Plastic profiles that have one or more chambers on the inside that enclose air are referred to as hollow chamber profiles. The figure below shows a PMMA glazing bead profile with three hollow chambers. In the following, the profile is used as an example for the design of the cooling section.
The profile is to be produced on an existing cooling line (see illustration). The calibration table is 6m long in total and can be flexibly equipped with several vacuum calibrations. A standardized length of 250mm each is taken as the individual length for hollow chamber profiles. Standard lengths are often used to optimize the manufacturing and setup process. The remaining post-cooling distance (immersion bath), when using four calibrations with 50mm length each, is thus approx. 5m.

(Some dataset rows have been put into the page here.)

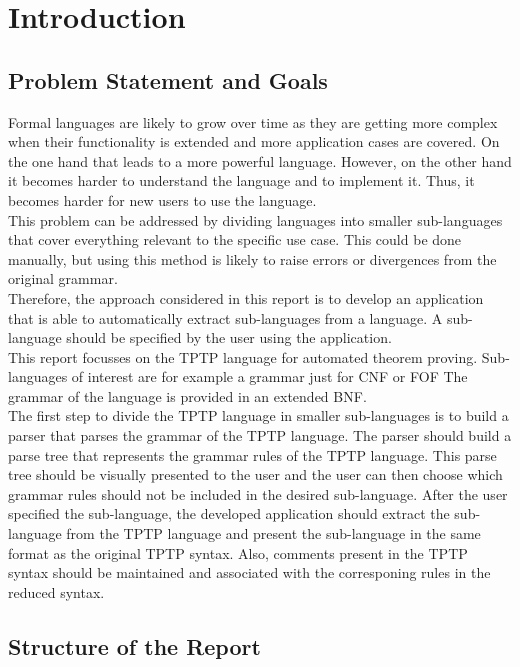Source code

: 
\chapter{Introduction}\label{cha:Introduction}

\section{Problem Statement and Goals}\label{sec:Aufgabenstellung}
Formal languages are likely to grow over time as they are getting more complex when their functionality is extended and more application cases are covered.
On the one hand that leads to a more powerful language.
However, on the other hand it becomes harder to understand the language and to implement it.
Thus, it becomes harder for new users to use the language.\\
This problem can be addressed by dividing languages into smaller sub-languages that cover everything relevant to the specific use case. 
This could be done manually, but using this method is likely to raise errors or divergences from the original grammar.\\
Therefore, the approach considered in this report is to develop an application that is able to automatically extract sub-languages from a language.
A sub-language should be specified by the user using the application.\\
This report focusses on the \acf{TPTP} language for automated theorem proving.
Sub-languages of interest are for example a grammar just for \ac{CNF} or \ac{FOF}
The grammar of the language is provided in an extended \acf{BNF}.\\
The first step to divide the \ac{TPTP} language in smaller sub-languages is to build a parser that parses the grammar of the \ac{TPTP} language.
The parser should build a parse tree that represents the grammar rules of the \ac{TPTP} language.
This parse tree should be visually presented to the user and the user can then choose which grammar rules should not be included in the desired sub-language.
After the user specified the sub-language, the developed application should extract the sub-language from the \ac{TPTP} language and present the sub-language in the same format as the original \ac{TPTP} syntax.
Also, comments present in the \ac{TPTP} syntax should be maintained and associated with the corresponing rules in the reduced syntax.
\section{Structure of the Report}\label{sec:Structure}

In the design process, modern simulation systems such as the chillWARE® system can support optimal process design. Existing or newly developed cooling lines can be created as a digital twin in the simulation environment via an intuitive graphical user interface. As simulation results, for example, the
- temperature distribution of the profile and the air in the hollow chambers,
- shrinkage and warpage,
- the thermal performances and the
- the necessary cooling water flow rates
can be determined in any area of the cooling section.

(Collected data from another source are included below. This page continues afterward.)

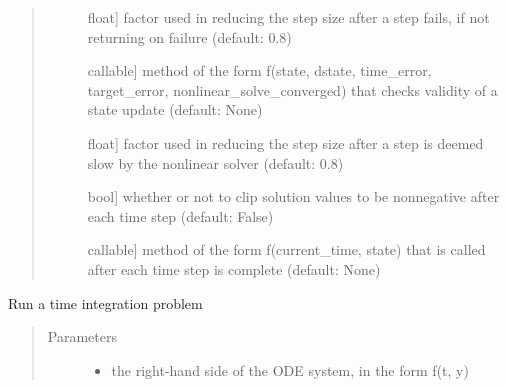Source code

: \documentclass[letterpaper,10pt,english]{sphinxmanual}
\begin{document}
\begin{fulllineitems}
\begin{quote}
\begin{description}
\begin{description}
\item[{}] \leavevmode{[}float{]}
factor used in reducing the step size after a step fails, if not returning on failure (default: 0.8)

\item[{}] \leavevmode{[}callable{]}
method of the form f(state, dstate, time\_error, target\_error, nonlinear\_solve\_converged) that checks validity of a state update (default: None)

\item[{}] \leavevmode{[}float{]}
factor used in reducing the step size after a step is deemed slow by the nonlinear solver (default: 0.8)

\item[{}] \leavevmode{[}bool{]}
whether or not to clip solution values to be nonnegative after each time step (default: False)

\item[{}] \leavevmode{[}callable{]}
method of the form f(current\_time, state) that is called after each time step is complete (default: None)

\end{description}

\end{description}\end{quote}

\begin{fulllineitems}
\label{\detokenize{spitfire.time.governor:spitfire.time.governor.Governor.integrate}}
Run a time integration problem
\begin{quote}\begin{description}
\item[{Parameters}] \leavevmode\begin{itemize}
\item {} 
 \textendash{} the right-hand side of the ODE system, in the form f(t, y)


\end{itemize}
\end{description}
\end{quote}
\end{fulllineitems}
\end{fulllineitems}
\end{document}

An important question at the beginning of the design process is the achievable production speed on the line. A central limiting factor in the cooling section is the dimensional stability of the profile after the last calibration as well as in the haul-off and in the saw. A hotspot temperature of 60°C on the inner webs of the profile after leaving the calibration table and before entering the fume cupboard is initially defined as a critical limit value for the present profile. The melt temperature (245°C) and the cooling water temperatures must be specified. The production speed that can then be achieved is determined exactly and fully automatically with an optimizer. In the example presented here, a maximum production speed of 3.0 m/min is initially determined under the given boundary conditions. The following figure shows the characteristic temperatures over the entire extrusion process. The position in the process at which the target value of the optimization (hotspot<60°C in the entire cross-section) is reached is marked with the vertical green line.

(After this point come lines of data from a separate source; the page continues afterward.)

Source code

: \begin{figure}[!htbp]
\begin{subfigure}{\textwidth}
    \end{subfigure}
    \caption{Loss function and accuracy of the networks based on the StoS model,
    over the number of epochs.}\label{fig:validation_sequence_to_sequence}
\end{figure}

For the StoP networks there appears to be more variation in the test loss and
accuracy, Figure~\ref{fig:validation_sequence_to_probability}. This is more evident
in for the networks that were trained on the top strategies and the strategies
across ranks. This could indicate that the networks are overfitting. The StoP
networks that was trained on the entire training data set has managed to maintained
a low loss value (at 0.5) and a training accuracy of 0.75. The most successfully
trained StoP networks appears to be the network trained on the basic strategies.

The temperature distribution after leaving the calibration table and the remaining shrinkage up to the cold profile (25°C) are shown in the following figures. The hotspot is 61.4°C – as expected – at the inner bars. The resulting shrinkage in these areas is greater than in the rest of the profile.
In the further course of the process design, the thermo-mechanical conditions in the calibration should now be analysed more precisely. Central questions are, for example, as follows:
- How many calibrations must be used at the target speed?
- Which temperatures should be set?
- How must the allowances or the contour geometries be designed?
- What cooling capacities are dissipated in the calibrations and how high should the realized water volume flows be?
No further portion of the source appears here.